The IRD's plan is to do away with the IR5 which more than a million of us now file every year. If you are in that group you still have one more return to fill out - for the 1998-99 income year - but that will be the last one.
From then on, the IRD will in most cases assume that you are being taxed correctly throughout the year, leaving no need to pay extra tax or ask for a refund.
But what about joint accounts, asked some readers. If the account holders are in different tax brackets (one earning $38,000, the other less), how will the IRD know which tax rate to apply to any interest income?
If that is the case, says the IRD, the account holders have a choice when their financial institution asks for an IRD number to go with their account. At that time they can choose to have all the interest taxed at the higher earner's rate, 33 per cent, meaning the lower earner will have paid too much, and will need to seek a refund at the end of the year.
Or they can choose the lower earner's rate, 19.5 per cent. In that case the higher earner, who is on the 33 per cent rate, will have paid too little tax on their share of the interest and may have more at year's end.
So far so good. However, things do get more complex in some cases.

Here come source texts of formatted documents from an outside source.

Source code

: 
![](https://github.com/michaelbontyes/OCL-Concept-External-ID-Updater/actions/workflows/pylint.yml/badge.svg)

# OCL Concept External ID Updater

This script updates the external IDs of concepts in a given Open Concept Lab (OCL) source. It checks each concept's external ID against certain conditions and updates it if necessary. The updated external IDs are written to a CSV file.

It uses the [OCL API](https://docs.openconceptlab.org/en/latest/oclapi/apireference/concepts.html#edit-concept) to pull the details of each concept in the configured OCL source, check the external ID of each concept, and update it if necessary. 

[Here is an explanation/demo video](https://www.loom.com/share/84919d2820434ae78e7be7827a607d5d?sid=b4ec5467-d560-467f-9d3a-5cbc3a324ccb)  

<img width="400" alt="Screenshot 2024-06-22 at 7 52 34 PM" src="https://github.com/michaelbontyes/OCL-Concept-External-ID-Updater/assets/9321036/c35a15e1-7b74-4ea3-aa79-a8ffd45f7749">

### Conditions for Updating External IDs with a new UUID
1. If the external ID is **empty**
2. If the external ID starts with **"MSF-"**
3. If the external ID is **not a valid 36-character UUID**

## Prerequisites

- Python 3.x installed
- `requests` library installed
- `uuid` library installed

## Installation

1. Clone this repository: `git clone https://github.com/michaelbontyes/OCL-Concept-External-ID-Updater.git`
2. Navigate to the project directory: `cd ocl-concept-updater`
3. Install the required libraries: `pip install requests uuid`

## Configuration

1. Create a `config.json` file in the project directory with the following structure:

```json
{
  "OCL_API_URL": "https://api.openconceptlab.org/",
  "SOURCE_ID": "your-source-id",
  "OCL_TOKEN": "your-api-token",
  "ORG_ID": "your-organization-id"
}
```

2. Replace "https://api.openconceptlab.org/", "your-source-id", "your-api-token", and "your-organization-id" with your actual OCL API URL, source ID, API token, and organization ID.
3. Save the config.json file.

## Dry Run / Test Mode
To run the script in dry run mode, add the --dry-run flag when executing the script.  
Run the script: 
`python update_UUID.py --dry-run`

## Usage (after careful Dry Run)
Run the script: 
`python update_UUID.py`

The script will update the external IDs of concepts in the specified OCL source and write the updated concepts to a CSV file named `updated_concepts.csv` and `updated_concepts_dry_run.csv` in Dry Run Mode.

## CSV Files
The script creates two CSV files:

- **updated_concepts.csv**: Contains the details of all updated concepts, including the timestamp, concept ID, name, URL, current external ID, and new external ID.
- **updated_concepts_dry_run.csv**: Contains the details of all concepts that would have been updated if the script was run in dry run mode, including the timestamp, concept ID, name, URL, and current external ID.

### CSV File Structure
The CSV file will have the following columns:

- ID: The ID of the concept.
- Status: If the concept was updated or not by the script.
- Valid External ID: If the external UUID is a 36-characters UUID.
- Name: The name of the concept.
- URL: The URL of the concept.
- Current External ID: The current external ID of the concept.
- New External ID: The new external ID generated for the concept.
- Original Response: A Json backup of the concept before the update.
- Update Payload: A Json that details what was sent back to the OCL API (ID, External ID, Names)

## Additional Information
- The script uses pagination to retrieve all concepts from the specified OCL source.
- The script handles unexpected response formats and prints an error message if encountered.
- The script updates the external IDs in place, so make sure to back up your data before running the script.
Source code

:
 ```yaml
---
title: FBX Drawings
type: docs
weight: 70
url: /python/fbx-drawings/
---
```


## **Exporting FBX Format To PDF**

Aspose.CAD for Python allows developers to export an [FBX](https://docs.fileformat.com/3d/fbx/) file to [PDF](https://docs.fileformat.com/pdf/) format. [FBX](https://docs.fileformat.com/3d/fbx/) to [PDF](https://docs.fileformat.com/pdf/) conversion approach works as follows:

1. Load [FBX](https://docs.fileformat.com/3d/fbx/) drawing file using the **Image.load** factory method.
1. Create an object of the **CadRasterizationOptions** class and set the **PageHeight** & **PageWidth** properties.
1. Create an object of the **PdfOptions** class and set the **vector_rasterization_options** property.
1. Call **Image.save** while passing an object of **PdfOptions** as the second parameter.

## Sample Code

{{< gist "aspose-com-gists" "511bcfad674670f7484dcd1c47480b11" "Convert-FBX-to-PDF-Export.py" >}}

If your total income is over $38,000 and your share of any interest earnings is over $200 and any part of that interest has been taxed at less than 33 per cent, you will be required to call the IRD and tell it how much interest you received and how much tax you paid on it.
The IRD says it will then send you an income statement with this information on it. Under the new scheme, the income statement will detail how much more you have to pay, or how big a refund you are owed, and you will have the opportunity to challenge that figure.
If you fall into this category and neglect to tell the IRD of your interest earnings, it warns that it will be checking.
The system would appear to add up to an incentive - though only a small one - for top-rate taxpayers who expect to earn less than $200 in interest, and who share an account with someone on the lower tax bracket, to elect for taxation at the lower earner's rate.
The interest will then be taxed at the 19.5 per cent rate, and, as long as each person's share of interest does not come to more than $200, you will not be required to tell the IRD.
* You could, of course, get round the whole problem by not giving any tax number to your financial institution. But this could be a costly tactic, given that any interest paid out on accounts where a tax number has not been nominated will automatically be taxed at 45 per cent.